A federal judge in Hawaii has placed a nationwide block on President Trump’s revised travel order, delivering a major blow to the president’s policy just hours before it was set to go into effect.
U.S. District Judge Derrick Watson, a President Obama appointee, ruled after a hearing on Wednesday that the plaintiffs, the state of Hawaii and a Muslim leader, showed a “strong” likelihood to succeed in their lawsuit against the ban. They argue that the policy violates the Establishment Clause and proved that “irreparable harm” is likely if temporary relief is not granted.
A major crux of Hawaii’s argument is that Trump’s intent behind the executive order is to institute a “Muslim ban,” which they say would be a form of religious discrimination.
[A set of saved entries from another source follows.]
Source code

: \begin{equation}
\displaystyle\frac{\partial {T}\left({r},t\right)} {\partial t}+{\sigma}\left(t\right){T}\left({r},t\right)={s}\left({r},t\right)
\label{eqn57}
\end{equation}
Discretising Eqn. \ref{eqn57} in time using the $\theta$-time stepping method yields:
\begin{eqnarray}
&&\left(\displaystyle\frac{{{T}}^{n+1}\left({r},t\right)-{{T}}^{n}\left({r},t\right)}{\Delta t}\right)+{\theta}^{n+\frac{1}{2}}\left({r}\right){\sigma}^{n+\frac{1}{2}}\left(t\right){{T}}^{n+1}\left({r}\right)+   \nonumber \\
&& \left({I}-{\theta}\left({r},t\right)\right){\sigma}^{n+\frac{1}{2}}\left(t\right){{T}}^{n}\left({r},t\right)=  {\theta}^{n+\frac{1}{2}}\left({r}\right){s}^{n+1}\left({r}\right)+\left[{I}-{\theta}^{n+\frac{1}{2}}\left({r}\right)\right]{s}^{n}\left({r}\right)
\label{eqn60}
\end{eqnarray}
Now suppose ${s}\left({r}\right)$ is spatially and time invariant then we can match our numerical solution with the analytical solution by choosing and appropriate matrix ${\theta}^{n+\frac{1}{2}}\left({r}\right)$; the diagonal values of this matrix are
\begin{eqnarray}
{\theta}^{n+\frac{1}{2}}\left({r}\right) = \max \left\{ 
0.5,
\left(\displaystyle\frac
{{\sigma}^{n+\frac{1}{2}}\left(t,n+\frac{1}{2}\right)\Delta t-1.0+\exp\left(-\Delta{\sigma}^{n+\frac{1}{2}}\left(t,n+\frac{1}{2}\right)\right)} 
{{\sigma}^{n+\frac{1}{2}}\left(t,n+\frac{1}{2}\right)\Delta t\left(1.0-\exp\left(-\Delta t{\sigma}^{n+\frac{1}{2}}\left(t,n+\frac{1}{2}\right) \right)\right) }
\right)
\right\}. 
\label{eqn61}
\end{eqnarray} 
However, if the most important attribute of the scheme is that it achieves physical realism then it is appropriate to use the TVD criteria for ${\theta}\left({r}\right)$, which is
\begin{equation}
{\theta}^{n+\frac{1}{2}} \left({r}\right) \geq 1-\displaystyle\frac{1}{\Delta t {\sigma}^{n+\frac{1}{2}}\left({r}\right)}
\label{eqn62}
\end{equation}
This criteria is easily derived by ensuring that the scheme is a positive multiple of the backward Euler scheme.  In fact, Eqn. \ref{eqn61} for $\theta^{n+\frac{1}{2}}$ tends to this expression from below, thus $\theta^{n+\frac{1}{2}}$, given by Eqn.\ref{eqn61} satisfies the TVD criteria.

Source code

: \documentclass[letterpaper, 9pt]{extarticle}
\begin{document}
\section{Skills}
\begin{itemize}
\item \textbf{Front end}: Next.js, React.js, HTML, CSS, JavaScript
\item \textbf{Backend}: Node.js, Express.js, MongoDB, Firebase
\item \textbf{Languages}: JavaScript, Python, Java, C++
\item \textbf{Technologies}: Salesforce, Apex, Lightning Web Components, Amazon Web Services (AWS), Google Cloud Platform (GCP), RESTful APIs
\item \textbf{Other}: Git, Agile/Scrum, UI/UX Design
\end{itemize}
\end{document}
“It is undisputed, using the primary source upon which the Government itself relies, that these six countries have overwhelmingly Muslim populations that range from 90.7 percent to 99.8 percent,” he wrote. “It would therefore be no paradigmatic leap to conclude that targeting these countries likewise targets Islam. Certainly, it would be inappropriate to conclude, as the Government does, that it does not.”
The plaintiffs pointed to comments made by Trump’s own adviser Stephen Miller to argue that both versions of the travel ban are “fundamentally” similar and would have the same impact.
“Fundamentally, you’re still going to have the same basic policy outcome for the country, but you’re going to be responsive to a lot of very technical issues that were brought up by the court and those will be addressed,” Miller told Fox News last month. “But in terms of protecting the country, those basic policies are still going to be in effect.”
The administration urged the court not to read into “secret motives” or the “veiled psyche” of policymakers, and said there is a difference between statements made by a candidate and an elected official.
But Watson vehemently pushed back, saying there is nothing “‘secret’ about the Executive’s motive specific to the issuance of the Executive Order.”
He pointed to Trump’s comments on the campaign trail, top ally Rudy Giuliani’s explanation of the order and a press release titled “Donald J. Trump is calling for a total and complete shutdown of Muslims entering the United States.”
“Any reasonable, objective observer would conclude, as does the Court for purposes of the instant Motion for TRO, that the stated secular purpose of the Executive Order is, at the very least, ‘secondary to a religious objective’ of temporarily suspending the entry of Muslims,” Watson stated.
The Department of Justice said in a statement that it “strongly disagrees” with the ruling, calling it “flawed both in reasoning and in scope.”
“The President’s Executive Order falls squarely within his lawful authority in seeking to protect our Nation’s security, and the Department will continue to defend this Executive Order in the courts,” the DOJ said.